NOTE: We only get this guarantee of mutual exclusion if all the threads of execution follow the same protocol and take ownership of the same lock before making any updates to the search tree in the example above.
Now, let’s take a look at how we can implement this using only C functions defined in the standard (and are not really architecture specific):
struct spinlock {
struct atomic_flag flag;
};
void spinlock_setup(struct spinlock *l)
{
atomic_flag_clear(&l->flag);
}
void spinlock_lock(struct spinlock *l)
{
while (atomic_flag_test_and_set(&l->flag));
}
void spinlock_unlock(struct spinlock *l)
{
atomic_flag_clear(&l->flag);
}
There are basically just a couple of functions:
atomic_flag_test_and_setatomic_flag_clear
atomic_flag_clear writes to the atomic_flag structure a value of false
atomically - rather simple, if we leave aside the details of what atomic
actually means.
atomic_flag_test_and_set is somewhat more interesting it atomically as one
indivisable operation performs the following actions:
- read the current value in the flag
- write
trueto the flag
So it reads the old value and writes a new one as one operation.
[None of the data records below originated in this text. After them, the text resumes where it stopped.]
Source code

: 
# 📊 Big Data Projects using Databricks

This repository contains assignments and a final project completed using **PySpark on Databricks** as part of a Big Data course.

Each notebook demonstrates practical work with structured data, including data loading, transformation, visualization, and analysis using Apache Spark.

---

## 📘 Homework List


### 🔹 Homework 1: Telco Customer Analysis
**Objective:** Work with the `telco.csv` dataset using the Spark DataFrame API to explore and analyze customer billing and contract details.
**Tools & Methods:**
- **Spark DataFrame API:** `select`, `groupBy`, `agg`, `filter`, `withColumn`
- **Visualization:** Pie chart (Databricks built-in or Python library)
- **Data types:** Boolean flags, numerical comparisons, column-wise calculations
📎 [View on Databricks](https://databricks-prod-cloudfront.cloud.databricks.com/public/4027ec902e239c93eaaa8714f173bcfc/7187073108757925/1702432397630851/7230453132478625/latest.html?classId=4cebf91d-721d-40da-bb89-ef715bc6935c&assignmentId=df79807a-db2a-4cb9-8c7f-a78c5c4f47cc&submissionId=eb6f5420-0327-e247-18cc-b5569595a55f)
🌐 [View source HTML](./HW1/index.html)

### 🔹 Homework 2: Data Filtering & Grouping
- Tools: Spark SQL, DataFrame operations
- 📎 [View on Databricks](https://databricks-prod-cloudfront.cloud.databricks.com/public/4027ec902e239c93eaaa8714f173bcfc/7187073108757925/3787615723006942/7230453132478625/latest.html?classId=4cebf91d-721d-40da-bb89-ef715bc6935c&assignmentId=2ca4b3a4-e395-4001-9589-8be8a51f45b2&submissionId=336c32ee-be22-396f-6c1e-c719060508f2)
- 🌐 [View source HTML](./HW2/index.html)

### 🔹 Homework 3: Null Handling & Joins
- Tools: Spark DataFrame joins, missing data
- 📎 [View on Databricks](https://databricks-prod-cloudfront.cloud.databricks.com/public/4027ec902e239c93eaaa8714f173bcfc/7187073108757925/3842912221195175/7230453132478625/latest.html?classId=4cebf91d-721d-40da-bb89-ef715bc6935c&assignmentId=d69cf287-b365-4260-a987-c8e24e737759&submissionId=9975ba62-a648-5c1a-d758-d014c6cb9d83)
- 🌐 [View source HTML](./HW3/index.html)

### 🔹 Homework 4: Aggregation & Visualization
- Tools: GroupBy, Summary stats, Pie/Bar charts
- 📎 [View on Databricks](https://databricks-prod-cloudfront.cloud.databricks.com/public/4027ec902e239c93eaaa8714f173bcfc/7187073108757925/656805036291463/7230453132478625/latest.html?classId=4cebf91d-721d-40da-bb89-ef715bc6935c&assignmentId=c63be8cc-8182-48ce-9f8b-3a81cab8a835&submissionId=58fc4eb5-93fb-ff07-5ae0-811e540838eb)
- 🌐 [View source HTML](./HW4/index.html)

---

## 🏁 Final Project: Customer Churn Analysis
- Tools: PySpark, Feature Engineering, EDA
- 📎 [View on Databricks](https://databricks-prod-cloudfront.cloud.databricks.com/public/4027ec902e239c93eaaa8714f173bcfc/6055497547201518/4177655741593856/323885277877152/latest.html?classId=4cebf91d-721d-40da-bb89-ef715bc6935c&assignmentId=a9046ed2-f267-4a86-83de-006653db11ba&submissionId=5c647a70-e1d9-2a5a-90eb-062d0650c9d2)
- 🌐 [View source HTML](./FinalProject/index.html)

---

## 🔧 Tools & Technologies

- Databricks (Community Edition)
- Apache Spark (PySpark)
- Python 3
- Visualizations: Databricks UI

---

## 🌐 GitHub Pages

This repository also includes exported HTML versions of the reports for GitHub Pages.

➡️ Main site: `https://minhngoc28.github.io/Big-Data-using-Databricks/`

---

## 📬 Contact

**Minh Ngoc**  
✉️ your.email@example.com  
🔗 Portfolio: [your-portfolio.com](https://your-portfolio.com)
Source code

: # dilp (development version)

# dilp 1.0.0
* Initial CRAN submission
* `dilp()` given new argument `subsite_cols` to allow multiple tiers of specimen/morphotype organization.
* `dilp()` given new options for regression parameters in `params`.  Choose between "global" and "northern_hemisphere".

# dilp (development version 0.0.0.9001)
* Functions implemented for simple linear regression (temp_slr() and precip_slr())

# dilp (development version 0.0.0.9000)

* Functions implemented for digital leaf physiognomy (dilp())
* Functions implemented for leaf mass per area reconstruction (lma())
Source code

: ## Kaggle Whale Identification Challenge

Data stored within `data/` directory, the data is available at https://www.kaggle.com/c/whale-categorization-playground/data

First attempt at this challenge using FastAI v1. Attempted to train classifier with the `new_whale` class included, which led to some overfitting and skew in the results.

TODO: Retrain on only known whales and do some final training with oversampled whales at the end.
The old value is returned as a result of the function.
Taking that semantic let’s look at the spinlock_lock function in a bit more
details. The function will spin in the loop as long as the value in the flag is
true.
If the function at some point observes that the value is not true it will
write true there again and returns.
Intuitively it’s rather easy to understand - when atomic_flag structure
contains true it means that the lock has an owner and when it contains
false the lock is free and does not have an owner.
We can aquire the lock by writing true value to the flag, but only as long
as it does not have an owner already. And we can release the lock by writing
false there, but only the current owner of the lock should do that obviously.
This implementation of mutual exclusion is actually correct, but as we will see below its simplicity might be a bit misleading and there is much more going on here than meets the eye. Moreover, as we will see there are some things that we can actually change in this implementation to gain some additional properties.
Memory ordering constraints
Quoting Leslie Lamport, “accessing a single memory location in a multiprocessor is traditionally assumed to be atomic. Such atomicity is a fiction; a memory access consists of a number of hardware actions, and different accesses may be executed concurrently”.
What it means is basically, just because the instructions in the program go in a certain order, does not mean that the processors executing them has to do them in the same order.
It might sound weird, but it actually makes sense if you consider that processor may try to optimize what it is doing to achieve the same result faster or more efficiently.
The problem is that when you have multiple cores working independently it’s difficult to tell what the expected end result should be. Even without potential re-orderings that processor might do, when you run a program on multiple cores, without proper synchronization, the result might essentially be unpredicatble.
And that’s what it comes to in the end - proper synchronization must tell the processor what operations can and cannot be re-ordered. Now, with that in mind let’s take a look at the spinlock implementation and figure out what are the ordering constraints we have.
Looking again at the hypothetical example of updating a search tree:
// Code before the critical section
spinlock_lock(&lock);
// Critical section that should only be executed by one thread at a time
tree_insert(tree, new_node);
spinlock_unlock(&lock);
// Code after critical section
One thing that we want to enforce here is that tree_insert function is not
executed concurrently by multiple threads and that’s why we use the lock. So
at the very least we want to prevent re-orering of tree_insert or any of its
parts before spinlock_lock or after spinlock_unlock, otherwise it defeats
the purpose of having the lock in the first place.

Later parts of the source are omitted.